Precisamente es sobre la muerte, el dolor y los pacientes terminales sobre lo que tuvimos hoy una interesantísima conversación de éstas de "cafetería laboral de hospital" unas compañeras y yo. No pude dejar de recordar una experiencia que viví con una paciente al principio de la residencia el pasado verano. No soy lo que se dice precisamente una persona mística ni supersticiosa pero hay cosas en la vida que como mínimo dan que pensar.

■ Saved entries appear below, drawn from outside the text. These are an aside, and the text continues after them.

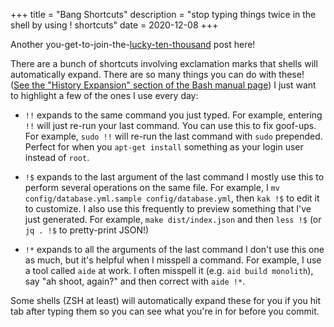 +++
title = "Bang Shortcuts"
description = "stop typing things twice in the shell by using ! shortcuts"
date = 2020-12-08
+++

Another you-get-to-join-the-[lucky-ten-thousand](https://xkcd.com/1053/) post here!

There are a bunch of shortcuts involving exclamation marks that shells will automatically expand.
There are so many things you can do with these!
([See the "History Expansion" section of the Bash manual page](https://linux.die.net/man/1/bash))
I just want to highlight a few of the ones I use every day:

- `!!` expands to the same command you just typed.
  For example, entering `!!` will just re-run your last command.
  You can use this to fix goof-ups.
  For example, `sudo !!` will re-run the last command with `sudo` prepended.
  Perfect for when you `apt-get install` something as your login user instead of `root`.

- `!$` expands to the last argument of the last command
  I mostly use this to perform several operations on the same file.
  For example, I `mv config/database.yml.sample config/database.yml`, then `kak !$` to edit it to customize.
  I also use this frequently to preview something that I've just generated.
  For example, `make dist/index.json` and then `less !$` (or `jq . !$` to pretty-print JSON!)

- `!*` expands to all the arguments of the last command
  I don't use this one as much, but it's helpful when I misspell a command.
  For example, I use a tool called `aide` at work.
  I often misspell it (e.g. `aid build monolith`), say "ah shoot, again?" and then correct with `aide !*`.

Some shells (ZSH at least) will automatically expand these for you if you hit tab after typing them so you can see what you're in for before you commit.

Lo recuerdo bien. Se trataba de una señora relativamente joven para la media de edad que suelen presentar los pacientes sometidos a cirugía cardíaca; era su segunda intervención por una disfunción de una valvula bioprotésica en posición aórtica. No presentaba excesiva comorbilidad y su estado general era bueno; la primera intervención había tenido lugar unos diez años antes sin incidencias relevantes y nada hacía pensar que en esta ocasión fuera distinto, sin embargo la mañana previa a la intervención cuando pasamos visita, la señora se nos mostró apática y deprimida con la convicción de que en esta ocasión la cosa iba a ir mal y que iba a ser diferente. Y efectivamente lo fue. La intervención fue técnicamente impecable pero no obstante, por alguna razón desconocida, la paciente salió de bomba tras 9 intentos fallidos con aminas a dosis plenas y balón de contrapulsación con ayuda de una asistencia ventricular falleciendo horas después en Rea. Aún a día de hoy el recuerdo de este suceso me deja consternado pues estoy convencido de que la paciente en cierta manera e incomprensiblemente para mí, tenía una premonición, una convicción que en su momento podía parecer irracional o desproporcionada pero que se vio confirmada.

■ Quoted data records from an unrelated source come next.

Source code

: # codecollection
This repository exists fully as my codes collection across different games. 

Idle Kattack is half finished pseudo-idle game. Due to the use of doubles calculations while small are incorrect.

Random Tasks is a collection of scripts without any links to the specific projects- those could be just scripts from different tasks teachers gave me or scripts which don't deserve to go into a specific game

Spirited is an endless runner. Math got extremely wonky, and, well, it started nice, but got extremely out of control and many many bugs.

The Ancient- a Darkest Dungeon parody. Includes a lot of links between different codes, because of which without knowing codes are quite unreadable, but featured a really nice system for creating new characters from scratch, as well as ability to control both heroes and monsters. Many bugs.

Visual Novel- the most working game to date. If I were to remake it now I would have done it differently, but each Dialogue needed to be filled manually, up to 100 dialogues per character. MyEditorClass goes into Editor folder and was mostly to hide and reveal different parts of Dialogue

Por supuesto que casos como éste son "habas contadas" como se dice en mi tierra -y afortunadamente- pero no por ello te dejan de tocar la fibra sensible. Y es que, aunque en ocasiones sobredimensionen su padecimiento o yerren en ciertas interpretaciones -como también lo hacemos los galenos-, nadie conoce mejor el dolor y su estado vital que los propios pacientes, que a diario nos enseñan a los médicos cosas sobre el significado de la vida y de la enfermedad, cosas tán importantes y a la vez tán obvias -aunque a veces se olvide- como que la vida es corta y que cada día cuenta (el famoso "Carpe diem!" de los renacentistas). Por eso, y aunque discrepe en tántas muchas cosas con el clero, en una cosa sí que coincido con los dogmas de muchas religiones: debemos regocijarnos y considerarnos afortunados ante cada día nuevo que vivimos.

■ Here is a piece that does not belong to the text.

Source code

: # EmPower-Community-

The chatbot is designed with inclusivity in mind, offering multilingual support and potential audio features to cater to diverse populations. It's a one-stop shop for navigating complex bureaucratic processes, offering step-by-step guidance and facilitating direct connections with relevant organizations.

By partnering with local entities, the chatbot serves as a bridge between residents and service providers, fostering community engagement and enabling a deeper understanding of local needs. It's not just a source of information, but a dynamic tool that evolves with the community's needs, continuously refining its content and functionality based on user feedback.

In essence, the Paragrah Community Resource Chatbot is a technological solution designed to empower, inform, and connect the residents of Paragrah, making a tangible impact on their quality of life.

Recientemente, emulando una de las escenas de la película de Joby Harold "Awake" (2007) (cinta estrenada en España como "Despierto"), me tumbé en una mesa de operaciones de unos de los quirófanos de Cirugía Cardíaca de mi hospital, y traté de ponerme en la piel del paciente que va a ser sometido a una cirugía cardíaca mayor; al igual que el candidato a un trasplante cardíaco Clay Bareford del filme anteriormente citado, traté de imaginarme la hoja del bisturí frío deslizándose velozmente sobre mi piel y realizando su diéresis junto a la del tejido subcutáneo como si de mantequilla se tratara; me imaginé a mí mismo con el tórax abierto de par en par cual libro; con las cánulas que permiten establecer el circuito de circulación extracorpórea que nos permiten realizar a día de hoy los complejos procedimientos quirúrgicos que se llevan a cabo a diario en la cirugía del corazón; me imaginé todo el proceso y traté de hacer mías las emociones que, intuyo, puede experimentar cualquiera de nuestros pacientes; que se duermen con una confianza plena en el equipo quirúrgico y anestésico esperando volver a retomar sus vidas y sus proyectos vitales libres de enfermedad, más o menos conscientes de que pese a todo, puede que jamás lleguen a despertar, que su vida se apague en dicha mesa deo peraciones. Un frío intenso recorre mi espalda; me taquicardizo; siento una especie de vértigo pero finalmente me incorporo y salgo del quirófano convencido de que la vida nos da a diario segundas oportunidades que no debemos desaprovechar... porque nunca sabemos cuándo éstas van a ser las últimas.